WHAT TO WORK ON
Filter task. Return each line of the material that holds the string "with".
------ SUPPLIED MATERIAL ------
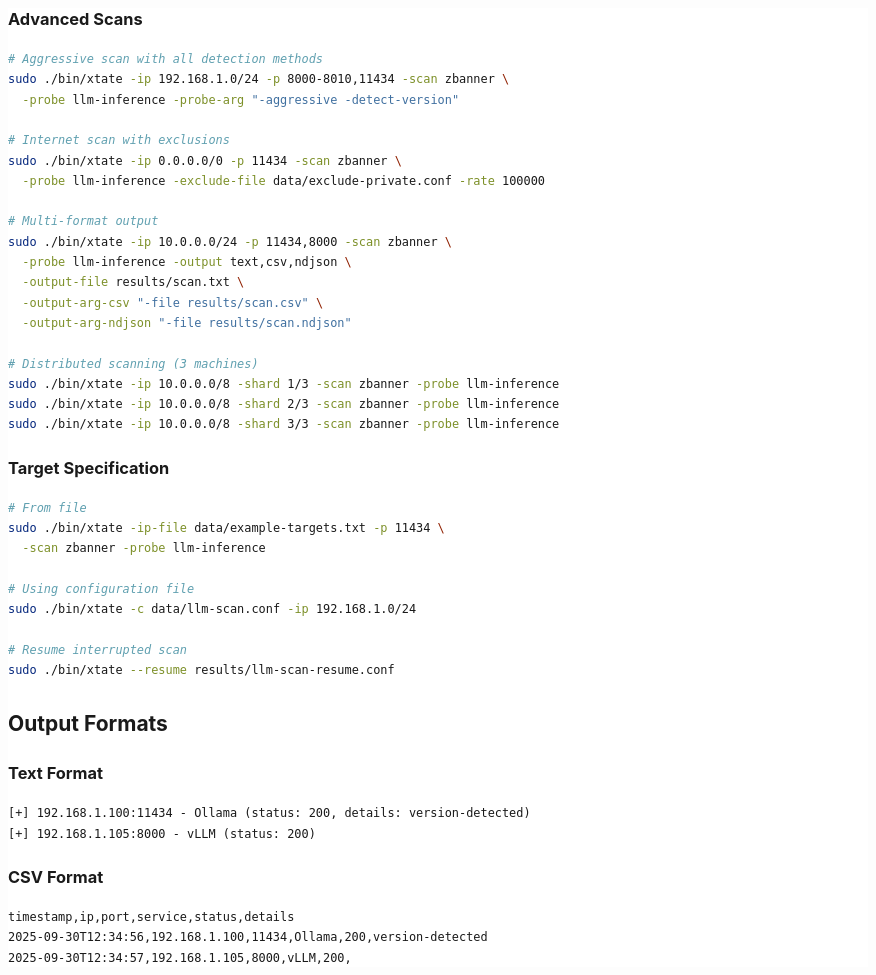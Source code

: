 ### Advanced Scans
```bash
# Aggressive scan with all detection methods
sudo ./bin/xtate -ip 192.168.1.0/24 -p 8000-8010,11434 -scan zbanner \
  -probe llm-inference -probe-arg "-aggressive -detect-version"

# Internet scan with exclusions
sudo ./bin/xtate -ip 0.0.0.0/0 -p 11434 -scan zbanner \
  -probe llm-inference -exclude-file data/exclude-private.conf -rate 100000

# Multi-format output
sudo ./bin/xtate -ip 10.0.0.0/24 -p 11434,8000 -scan zbanner \
  -probe llm-inference -output text,csv,ndjson \
  -output-file results/scan.txt \
  -output-arg-csv "-file results/scan.csv" \
  -output-arg-ndjson "-file results/scan.ndjson"

# Distributed scanning (3 machines)
sudo ./bin/xtate -ip 10.0.0.0/8 -shard 1/3 -scan zbanner -probe llm-inference
sudo ./bin/xtate -ip 10.0.0.0/8 -shard 2/3 -scan zbanner -probe llm-inference
sudo ./bin/xtate -ip 10.0.0.0/8 -shard 3/3 -scan zbanner -probe llm-inference
```

### Target Specification
```bash
# From file
sudo ./bin/xtate -ip-file data/example-targets.txt -p 11434 \
  -scan zbanner -probe llm-inference

# Using configuration file
sudo ./bin/xtate -c data/llm-scan.conf -ip 192.168.1.0/24

# Resume interrupted scan
sudo ./bin/xtate --resume results/llm-scan-resume.conf
```

## Output Formats

### Text Format
```
[+] 192.168.1.100:11434 - Ollama (status: 200, details: version-detected)
[+] 192.168.1.105:8000 - vLLM (status: 200)
```

### CSV Format
```csv
timestamp,ip,port,service,status,details
2025-09-30T12:34:56,192.168.1.100,11434,Ollama,200,version-detected
2025-09-30T12:34:57,192.168.1.105,8000,vLLM,200,
```
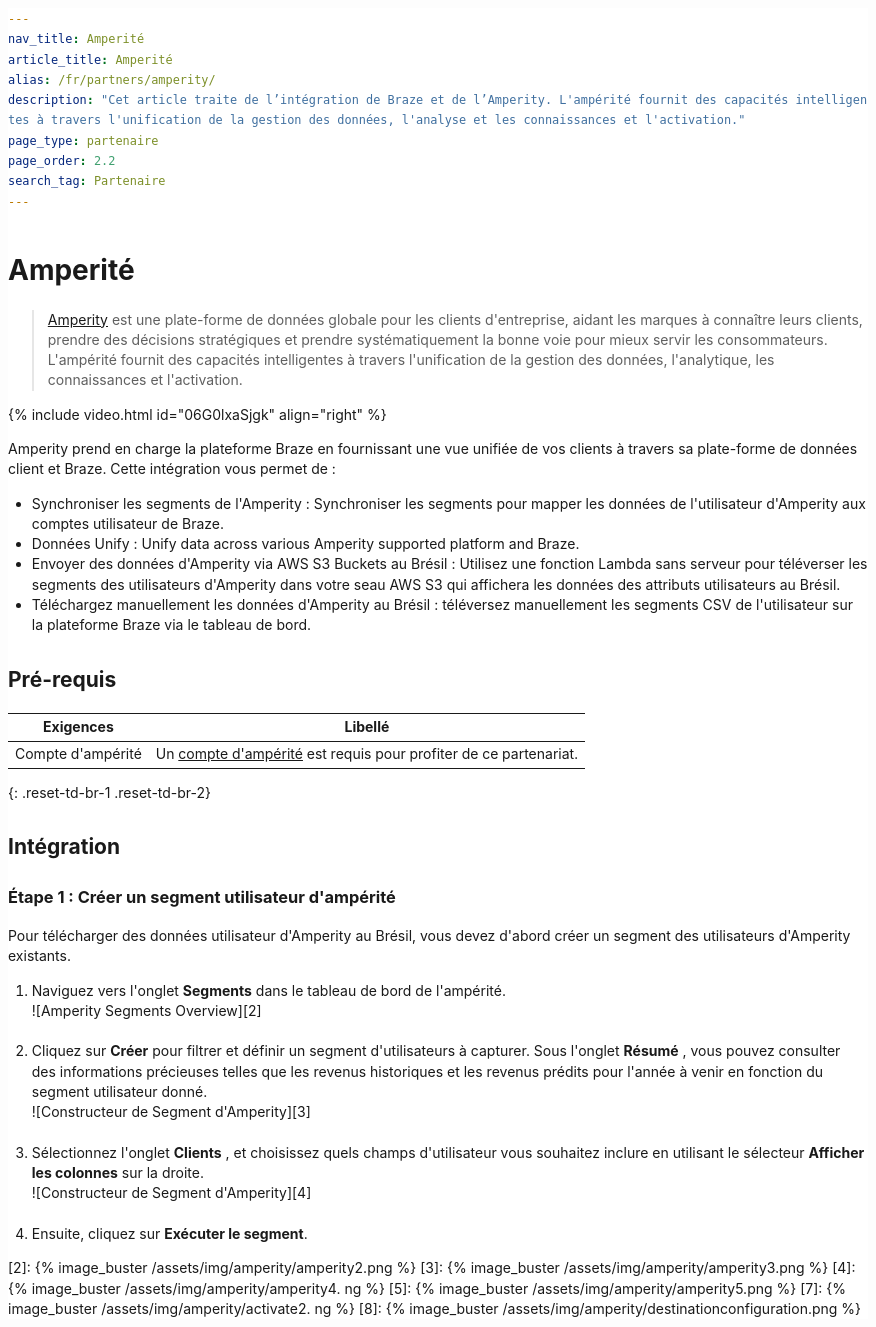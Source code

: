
 ```yaml
---
nav_title: Amperité
article_title: Amperité
alias: /fr/partners/amperity/
description: "Cet article traite de l’intégration de Braze et de l’Amperity. L'ampérité fournit des capacités intelligentes à travers l'unification de la gestion des données, l'analyse et les connaissances et l'activation."
page_type: partenaire
page_order: 2.2
search_tag: Partenaire
---
```


# Amperité

> [Amperity](https://amperity.com/) est une plate-forme de données globale pour les clients d'entreprise, aidant les marques à connaître leurs clients, prendre des décisions stratégiques et prendre systématiquement la bonne voie pour mieux servir les consommateurs. L'ampérité fournit des capacités intelligentes à travers l'unification de la gestion des données, l'analytique, les connaissances et l'activation.

{% include video.html id="06G0lxaSjgk" align="right" %}

Amperity prend en charge la plateforme Braze en fournissant une vue unifiée de vos clients à travers sa plate-forme de données client et Braze. Cette intégration vous permet de :
- Synchroniser les segments de l'Amperity : Synchroniser les segments pour mapper les données de l'utilisateur d'Amperity aux comptes utilisateur de Braze.
- Données Unify : Unify data across various Amperity supported platform and Braze.
- Envoyer des données d'Amperity via AWS S3 Buckets au Brésil : Utilisez une fonction Lambda sans serveur pour téléverser les segments des utilisateurs d'Amperity dans votre seau AWS S3 qui affichera les données des attributs utilisateurs au Brésil.
- Téléchargez manuellement les données d'Amperity au Brésil : téléversez manuellement les segments CSV de l'utilisateur sur la plateforme Braze via le tableau de bord.

## Pré-requis

| Exigences         | Libellé                                                                                                 |
| ----------------- | ------------------------------------------------------------------------------------------------------- |
| Compte d'ampérité | Un [compte d'ampérité](https://amperity.com/request-a-demo) est requis pour profiter de ce partenariat. |
{: .reset-td-br-1 .reset-td-br-2}

## Intégration

### Étape 1 : Créer un segment utilisateur d'ampérité

Pour télécharger des données utilisateur d'Amperity au Brésil, vous devez d'abord créer un segment des utilisateurs d'Amperity existants.
1. Naviguez vers l'onglet __Segments__ dans le tableau de bord de l'ampérité.<br>!\[Amperity Segments Overview\]\[2\]<br><br>
2. Cliquez sur __Créer__ pour filtrer et définir un segment d'utilisateurs à capturer. Sous l'onglet __Résumé__ , vous pouvez consulter des informations précieuses telles que les revenus historiques et les revenus prédits pour l'année à venir en fonction du segment utilisateur donné. <br>!\[Constructeur de Segment d'Amperity\]\[3\] <br><br>
3. Sélectionnez l'onglet __Clients__ , et choisissez quels champs d'utilisateur vous souhaitez inclure en utilisant le sélecteur __Afficher les colonnes__ sur la droite.<br>!\[Constructeur de Segment d'Amperity\]\[4\]<br><br>
4. Ensuite, cliquez sur __Exécuter le segment__.


[2]: {% image_buster /assets/img/amperity/amperity2.png %} [3]: {% image_buster /assets/img/amperity/amperity3.png %} [4]: {% image_buster /assets/img/amperity/amperity4. ng %} [5]: {% image_buster /assets/img/amperity/amperity5.png %} [7]: {% image_buster /assets/img/amperity/activate2. ng %} [8]: {% image_buster /assets/img/amperity/destinationconfiguration.png %}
------
TASK OUTPUT
# Aggressive scan with all detection methods
# Internet scan with exclusions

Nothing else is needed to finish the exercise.